So if Trader Joe’s cold-brew coffee is already such a hit, what does this new variety have to offer? Why bother with a French Toast? To be honest, there’s really not a whole lot of difference between the new brew and the old brew – more crunchy cookie butter vs. smooth than of cookie butter vs. oreo cookie butter.
“French roast” just refers to how long a
coffee bean has been roasted for, before grinding. In this case, a very long time. On the informal scale of bean roasting, the French is the penultimate roasting designation – only the Italian roast subjects beans to more heat for longer. As you might expect, a longer roast results in more of that smokey, toasty, roasted taste, but at the cost of burning away any individual characteristics of the original bean. As such, it’s not usually the coffee conisseur’s first choice. However, that same extended roasting process also breaks down the acid in the bean, making it a naturally choice for those looking for a lower acidity brew.

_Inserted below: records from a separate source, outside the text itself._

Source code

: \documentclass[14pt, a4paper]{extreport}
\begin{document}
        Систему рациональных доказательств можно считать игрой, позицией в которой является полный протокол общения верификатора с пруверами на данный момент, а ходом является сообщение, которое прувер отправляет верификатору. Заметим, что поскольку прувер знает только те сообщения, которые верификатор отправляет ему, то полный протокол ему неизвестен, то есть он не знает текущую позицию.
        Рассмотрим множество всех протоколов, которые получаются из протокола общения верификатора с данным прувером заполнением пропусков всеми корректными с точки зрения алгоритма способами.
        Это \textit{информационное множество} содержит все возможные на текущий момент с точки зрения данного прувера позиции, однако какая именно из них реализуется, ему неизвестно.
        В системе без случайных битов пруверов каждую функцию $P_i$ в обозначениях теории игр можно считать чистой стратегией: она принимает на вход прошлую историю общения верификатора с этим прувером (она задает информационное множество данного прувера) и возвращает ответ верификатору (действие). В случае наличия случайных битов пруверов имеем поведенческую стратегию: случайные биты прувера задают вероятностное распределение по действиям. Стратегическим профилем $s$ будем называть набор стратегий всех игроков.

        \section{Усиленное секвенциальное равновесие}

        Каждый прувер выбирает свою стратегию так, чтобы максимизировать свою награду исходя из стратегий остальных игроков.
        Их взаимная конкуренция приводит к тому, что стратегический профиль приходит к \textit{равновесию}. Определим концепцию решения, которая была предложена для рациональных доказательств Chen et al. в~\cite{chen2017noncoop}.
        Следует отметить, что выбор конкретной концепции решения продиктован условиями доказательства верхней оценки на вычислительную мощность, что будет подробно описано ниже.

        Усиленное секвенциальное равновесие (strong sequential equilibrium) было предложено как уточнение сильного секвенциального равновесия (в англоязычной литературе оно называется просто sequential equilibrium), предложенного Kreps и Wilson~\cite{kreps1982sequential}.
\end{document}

The end result means that this brew is a little bolder and even less acidic than its forbearer. Those are both pluses in my book. If you’re looking to expand your cold brew experience, or just trying to find the least acidic coffee on the market, you’ll want to give this one a try.
Would I Recommend It: Yup – if you like cold brew coffee, you’ll like this.
Would I Buy It Again: This jug is a 2x concentrate, so it should last me a year or so.
Final Synopsis: More of what you live in a cold brew.